You must download the operator files and custom resource definitions for use during installation onto both of your data centers. Ensure that you complete the instructions for Deploying operators.

Familiarize yourself with the instructions in Installing the API Connect subsystems. You will need to complete these instructions in conjunction with the additional steps in this topic that are specific to installing a two data center disaster recovery deployment.

About this task

Installing API Connect as a two data center disaster recovery deployment is very similar to a single installation, as the deployment in each data center is effectively an instance of the same API Connect deployment. The following endpoints must be the same on both data centers:
Management subsystem endpoints
  • cloudManagerEndpoint
  • apiManagerEndpoint
  • platformAPIEndpoint
  • consumerAPIEndpoint
Portal subsystem endpoints
  • portalAdminEndpoint
  • portalUIEndpoint
For more information about how to set the endpoints, see Installing the Management subsystem cluster on Kubernetes, Installing the Developer Portal subsystem on Kubernetes, or Deploying on OpenShift.

The main difference is that the custom resource (CR) files for both the Management subsystem and the Developer Portal subsystem on each data center must include a multiSiteHA configuration section, and it's this section that determines the two data center DR deployment. It's also this section that's used to control the deployment in the future, for example in failover and recovery situations.

The following codeblocks show examples of completed multiSiteHA sections in the PortalCluster CR files for two data centers, one active and one passive. Both the ManagementCluster and the PortalCluster CR templates have a multiSiteHA section containing the placeholder $MULTI_SITE_HA, and it is this placeholder that must be replaced with the values for your deployment.

The configuration properties are described in the following table.
Table 1. The configuration properties of the multi-site HA section in the CR file
Configuration property Description
mode The state of the data center in the context of the two data center deployment. Valid values are:
  • active - indicates the primary data center
  • passive - indicates the standby data center
replicationEndpoint
  annotations: 
    cert-manager.io/issuer: ingress-issuer
  hosts:
    - name:
      secretName:
Contains details of the external ingress name for the subsystem in the current data center in the two data center deployment.

The hosts name is a unique fully qualified hostname that the other data center uses to communicate with the current data center.

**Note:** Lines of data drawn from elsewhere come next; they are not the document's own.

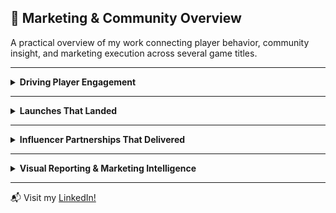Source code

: ## 🎯 Marketing & Community Overview

A practical overview of my work connecting player behavior, community insight, and marketing execution across several game titles.

---

<details>
<summary> <strong>Driving Player Engagement</strong></summary>

> At first, Discord was just a space for reporting game bugs and occasional core fan talks. However, we turned it into a dev feedback engine where we pushed updates based on community contests and votes.

- **📈 Cave Digger 2 Community Growth**  
  Built and expanded the community from around 200 to over 1,000 members during the launch window. This became a key source of qualitative insight and player retention.

- **📱 Multi-Platform Presence**  
  Managed and moderated communities on Steam, Reddit, and Discord. Maintained transparency, delivered fast support, and shaped a tone that players respected.

- **🔄 Feedback Loops**  
  Established a system to capture community suggestions, critical bugs, and feed them to the development team in actionable formats. Bonus content was also created based on community contests.

- **💬 Community Creation Consulting**  
  Consulted several new game communities and developers when launching their own Discord. From basic mindset to bot installation and custom templates.

</details>

---

<details>
<summary> <strong>Launches That Landed</strong></summary>

> Helped launch *Infinite Inside*, *Pirates VR: Jolly Roger*, *Cave Digger*, *Stilt*, and other games by navigating crowded timelines and sharpening each game’s message to reach the right audience.

- **🎮 Go to Market Planning**  
  Coordinated feature prioritization, asset planning, and platform timing to give each game its best chance to break through. Included research into upcoming VR releases and player sentiment.

- **🎃 Seasonal Campaigns**  
  Rolled out update campaigns like the Halloween event for *Stilt*. Delivered visuals, patch messaging, and content planning with engagement in mind.

- **🧠 Competitive Research**  
  Used market research to identify crowded windows and shift launches accordingly. Helped avoid clashes with titles like *Metro Awakening* and major Steam events.

</details>

---

<details>
<summary> <strong>Influencer Partnerships That Delivered</strong></summary>

> Being a community manager gave me an opportunity to work with many different type of people, including influencers.

**📣 Infinite Inside Influencer Campaign**  
- Secured **50+ influencer videos** (playthroughs, livestreams, trailer features, TikTok Shorts) for launch day with limited budget and time  
- Reached out to **1,000+ influencers**, and coordinated with VR creators across **YouTube, TikTok, and Twitch**  
- Created and delivered press kits, branded assets, and follow-up support  
- Campaign led to **organic playthroughs** and **wishlist bumps**, with more content appearing after game updates  

**🧭 Survivorman VR x Les Stroud**  
- Arranged a **3-part influencer series** with Les Stroud (*Survivorman*), blending VR gameplay with real-world survival storytelling

</details>

---

<details>
<summary> <strong>Visual Reporting & Marketing Intelligence</strong></summary>

- **📈 PowerBI Dashboards**  
  Created internal dashboards tracking performance, engagement, ratings, and estimated revenue across game titles and genres.

- **📌 Data Informed Planning**  
  Helped prioritize marketing pushes and feature releases based on real data. Focused on meaningful metrics like average engagement hours and rating breakdowns.

- **⏱️ Price and Playtime Relationships**  
  Analyzed trends between price, engagement, and genre to understand which combinations delivered strong retention and reception.

</details>

---

📬 Visit my [LinkedIn!](https://www.linkedin.com/in/jackjyjeon)
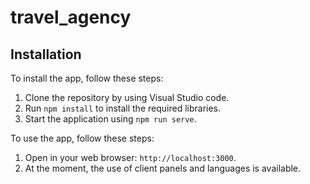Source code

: # travel_agency
## Installation<br>

To install the app, follow these steps:<br>

1. Clone the repository by using Visual Studio code.<br>
2. Run `npm install` to install the required libraries.<br>
3. Start the application using `npm run serve`.<br>

To use the app, follow these steps:<br>

1. Open in your web browser: `http://localhost:3000`.<br>
2. At the moment, the use of client panels and languages is available.
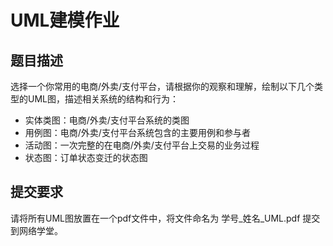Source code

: # UML建模作业

## 题目描述
选择一个你常用的电商/外卖/支付平台，请根据你的观察和理解，绘制以下几个类型的UML图，描述相关系统的结构和行为：

- 实体类图：电商/外卖/支付平台系统的类图
- 用例图：电商/外卖/支付平台系统包含的主要用例和参与者
- 活动图：一次完整的在电商/外卖/支付平台上交易的业务过程
- 状态图：订单状态变迁的状态图

## 提交要求
请将所有UML图放置在一个pdf文件中，将文件命名为 学号_姓名_UML.pdf 提交到网络学堂。
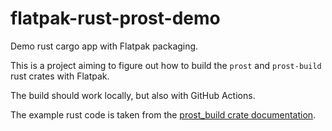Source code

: # flatpak-rust-prost-demo

Demo rust cargo app with Flatpak packaging.

This is a project aiming to figure out how to build the `prost` and `prost-build` rust crates with Flatpak.

The build should work locally, but also with GitHub Actions.

The example rust code is taken from
the [prost_build crate documentation](https://docs.rs/prost-build/latest/prost_build/index.html).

replicationPeerFQDN The ingress hostname for the other data center in the two data center deployment. This information is required so that the two data centers can communicate with each other.
tlsClient:
  secretName
The TLS client secret for the subsystem.

The siteName property is a unique descriptive name for the Portal subsystem, and the Management subsystem, in each data center, for example dallas on data center 1, and raleigh on data center 2. You must set different a siteName on the active data center, to the one set on the passive data center. This name is used in the host names, and so can contain only a-z and 0-9 characters. Note that you can set a siteName in the ManagementCluster or PortalCluster CR only when the subsystems are first deployed, and you cannot change the name after deployment. If you don't set a siteName at first deployment, an automated siteName is created for you. For example, if you are converting an existing single Management cluster to a two data center Management cluster by adding the multi-site HA values, you will not be able to configure a siteName for the existing Management cluster.

To install a two data center disaster recovery deployment, you must set all of the placeholder properties in the CR file for both the Management and the Developer Portal subsystems as detailed in the relevant topics in the Installing the API Connect subsystems section, as well as the properties in the multi-site HA section that are detailed here. Some examples of complete CR files are shown in the Example section.

See the following instructions for information about how to configure a two data center DR deployment:

Procedure

  • Installing to an active data center

    The following example shows how to set the multi-site HA CR values for deploying to an active data center (DC). In this instance, we are deploying to a local data center called dallas (DC1) that has a remote data center called raleigh (DC2).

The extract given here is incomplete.